→ **Your goal**: In the records below, tally the lines that contain the word "AUTH" and give only that number.

○ ○ ○

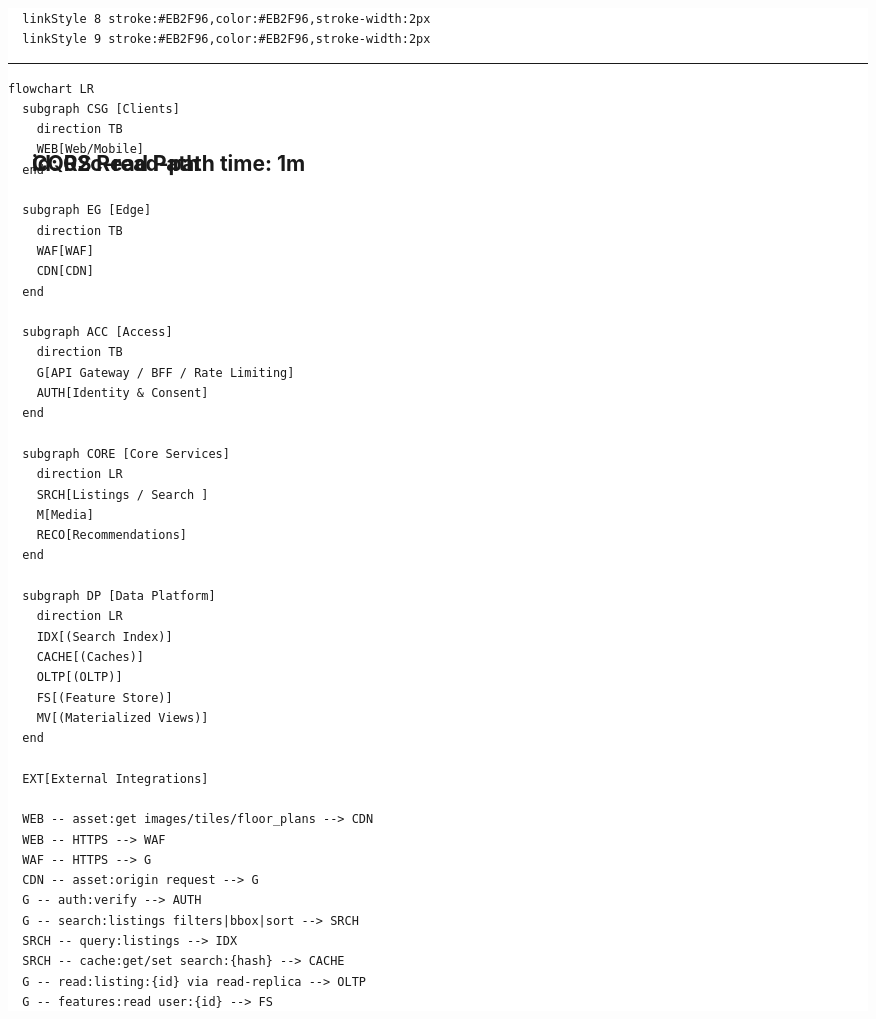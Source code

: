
 ```mermaid
  linkStyle 8 stroke:#EB2F96,color:#EB2F96,stroke-width:2px
  linkStyle 9 stroke:#EB2F96,color:#EB2F96,stroke-width:2px
```



---
id: 02c-read-path
time: 1m
---

## CQRS Read Path

<style>
  h2 { position: absolute; top: 7%; left: 5%; }
</style>

```mermaid
flowchart LR
  subgraph CSG [Clients]
    direction TB
    WEB[Web/Mobile]
  end

  subgraph EG [Edge]
    direction TB
    WAF[WAF]
    CDN[CDN]
  end

  subgraph ACC [Access]
    direction TB
    G[API Gateway / BFF / Rate Limiting]
    AUTH[Identity & Consent]
  end

  subgraph CORE [Core Services]
    direction LR
    SRCH[Listings / Search ]
    M[Media]
    RECO[Recommendations]
  end

  subgraph DP [Data Platform]
    direction LR
    IDX[(Search Index)]
    CACHE[(Caches)]
    OLTP[(OLTP)]
    FS[(Feature Store)]
    MV[(Materialized Views)]
  end

  EXT[External Integrations]

  WEB -- asset:get images/tiles/floor_plans --> CDN
  WEB -- HTTPS --> WAF
  WAF -- HTTPS --> G
  CDN -- asset:origin request --> G
  G -- auth:verify --> AUTH
  G -- search:listings filters|bbox|sort --> SRCH
  SRCH -- query:listings --> IDX
  SRCH -- cache:get/set search:{hash} --> CACHE
  G -- read:listing:{id} via read-replica --> OLTP
  G -- features:read user:{id} --> FS
```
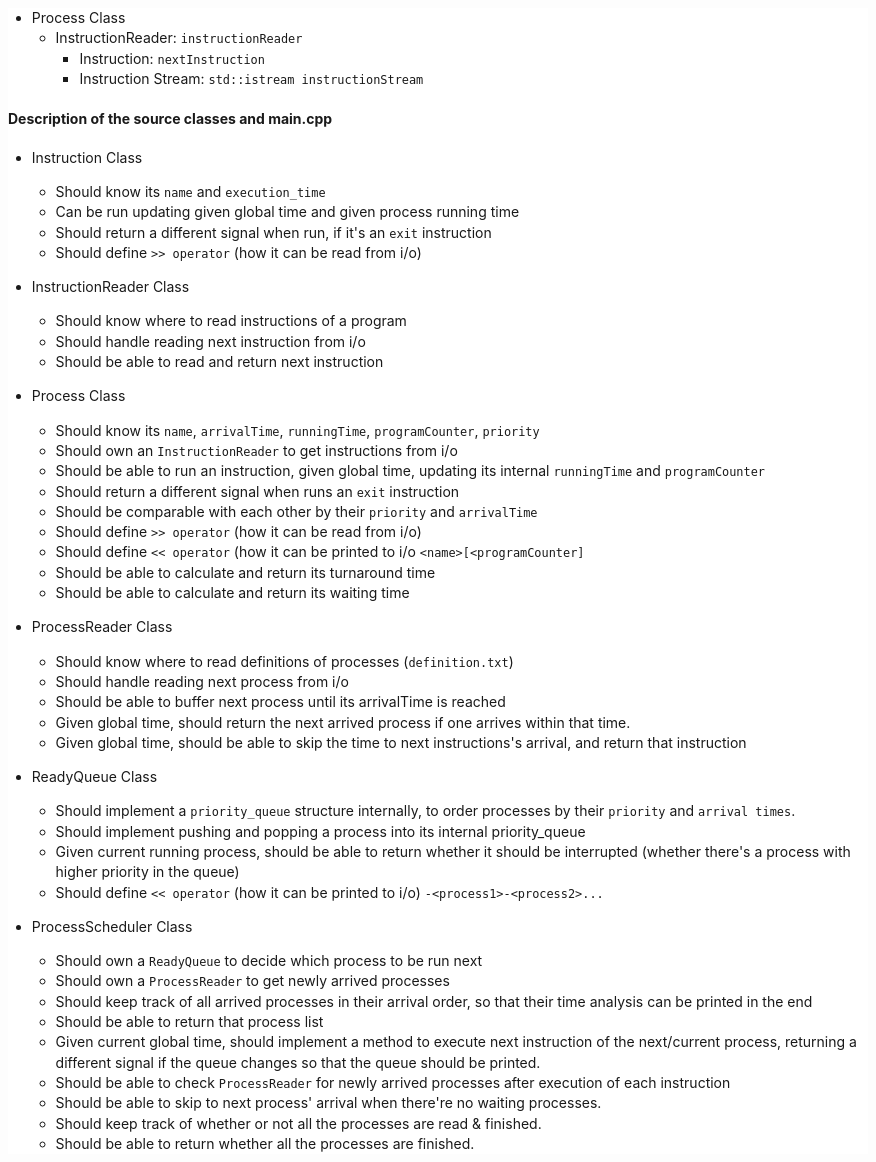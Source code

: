 
* Process Class
    * InstructionReader: `instructionReader`
        * Instruction: `nextInstruction`
        * Instruction Stream: `std::istream instructionStream`
                        
#### Description of the source classes and main.cpp

* Instruction Class
    * Should know its `name` and `execution_time`
    * Can be run updating given global time and given process running time
    * Should return a different signal when run, if it's an `exit` instruction
    * Should define `>> operator` (how it can be read from i/o)
    
* InstructionReader Class
    * Should know where to read instructions of a program
    * Should handle reading next instruction from i/o
    * Should be able to read and return next instruction
    
* Process Class
    * Should know its `name`, `arrivalTime`, `runningTime`, `programCounter`, `priority`
    * Should own an `InstructionReader` to get instructions from i/o
    * Should be able to run an instruction, given global time, updating its internal `runningTime` and `programCounter`
    * Should return a different signal when runs an `exit` instruction
    * Should be comparable with each other by their `priority` and `arrivalTime`
    * Should define `>> operator` (how it can be read from i/o)
    * Should define `<< operator` (how it can be printed to i/o `<name>[<programCounter]`
    * Should be able to calculate and return its turnaround time
    * Should be able to calculate and return its waiting time
  
* ProcessReader Class
    * Should know where to read definitions of processes (`definition.txt`)
    * Should handle reading next process from i/o
    * Should be able to buffer next process until its arrivalTime is reached
    * Given global time, should return the next arrived process if one arrives within that time.
    * Given global time, should be able to skip the time to next instructions's arrival, and return that instruction

* ReadyQueue Class
    * Should implement a `priority_queue` structure internally, to order processes by their `priority` and `arrival times`.
    * Should implement pushing and popping a process into its internal priority_queue
    * Given current running process, should be able to return whether it should be interrupted (whether there's a process with higher priority in the queue)
    * Should define `<< operator` (how it can be printed to i/o) `-<process1>-<process2>...` 
  
* ProcessScheduler Class
    * Should own a `ReadyQueue` to decide which process to be run next
    * Should own a `ProcessReader` to get newly arrived processes
    * Should keep track of all arrived processes in their arrival order, so that their time analysis can be printed in the end
    * Should be able to return that process list 
    * Given current global time, should implement a method to execute next instruction of the next/current process, returning a different signal if the queue changes so that the queue should be printed.
    * Should be able to check `ProcessReader` for newly arrived processes after execution of each instruction
    * Should be able to skip to next process' arrival when there're no waiting processes.
    * Should keep track of whether or not all the processes are read & finished.
    * Should be able to return whether all the processes are finished.
 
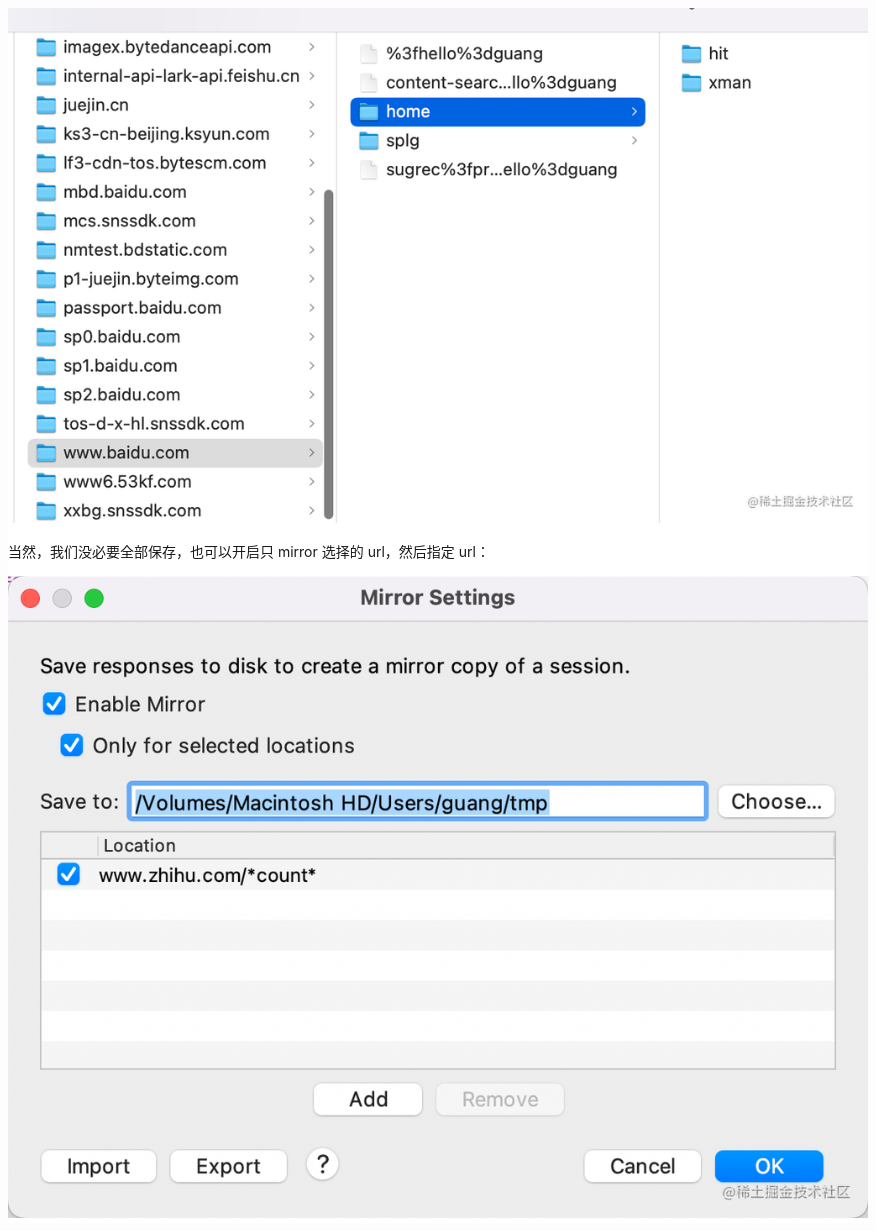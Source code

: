 ![](./images/1025c5dcd6c14c049857e32459e5ccfe~tplv-k3u1fbpfcp-watermark.image.png)

当然，我们没必要全部保存，也可以开启只 mirror 选择的 url，然后指定 url：

![](./images/7cbd4a9f56074b3d8cdac27668ea6fb4~tplv-k3u1fbpfcp-watermark.image.png)
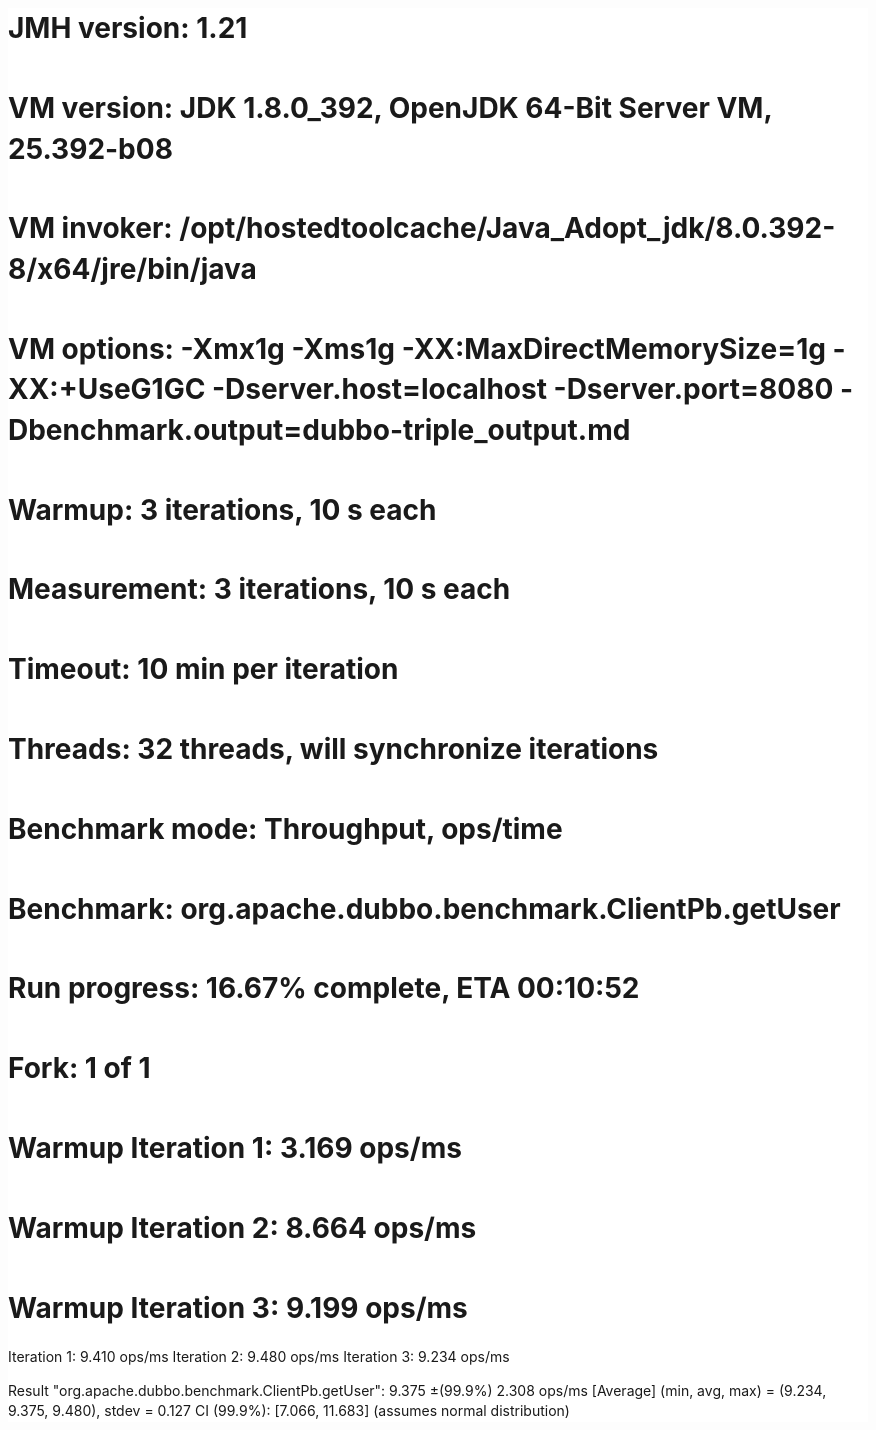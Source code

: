 
# JMH version: 1.21
# VM version: JDK 1.8.0_392, OpenJDK 64-Bit Server VM, 25.392-b08
# VM invoker: /opt/hostedtoolcache/Java_Adopt_jdk/8.0.392-8/x64/jre/bin/java
# VM options: -Xmx1g -Xms1g -XX:MaxDirectMemorySize=1g -XX:+UseG1GC -Dserver.host=localhost -Dserver.port=8080 -Dbenchmark.output=dubbo-triple_output.md
# Warmup: 3 iterations, 10 s each
# Measurement: 3 iterations, 10 s each
# Timeout: 10 min per iteration
# Threads: 32 threads, will synchronize iterations
# Benchmark mode: Throughput, ops/time
# Benchmark: org.apache.dubbo.benchmark.ClientPb.getUser

# Run progress: 16.67% complete, ETA 00:10:52
# Fork: 1 of 1
# Warmup Iteration   1: 3.169 ops/ms
# Warmup Iteration   2: 8.664 ops/ms
# Warmup Iteration   3: 9.199 ops/ms
Iteration   1: 9.410 ops/ms
Iteration   2: 9.480 ops/ms
Iteration   3: 9.234 ops/ms


Result "org.apache.dubbo.benchmark.ClientPb.getUser":
  9.375 ±(99.9%) 2.308 ops/ms [Average]
  (min, avg, max) = (9.234, 9.375, 9.480), stdev = 0.127
  CI (99.9%): [7.066, 11.683] (assumes normal distribution)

○ ○ ○

→ **Task solution**: 2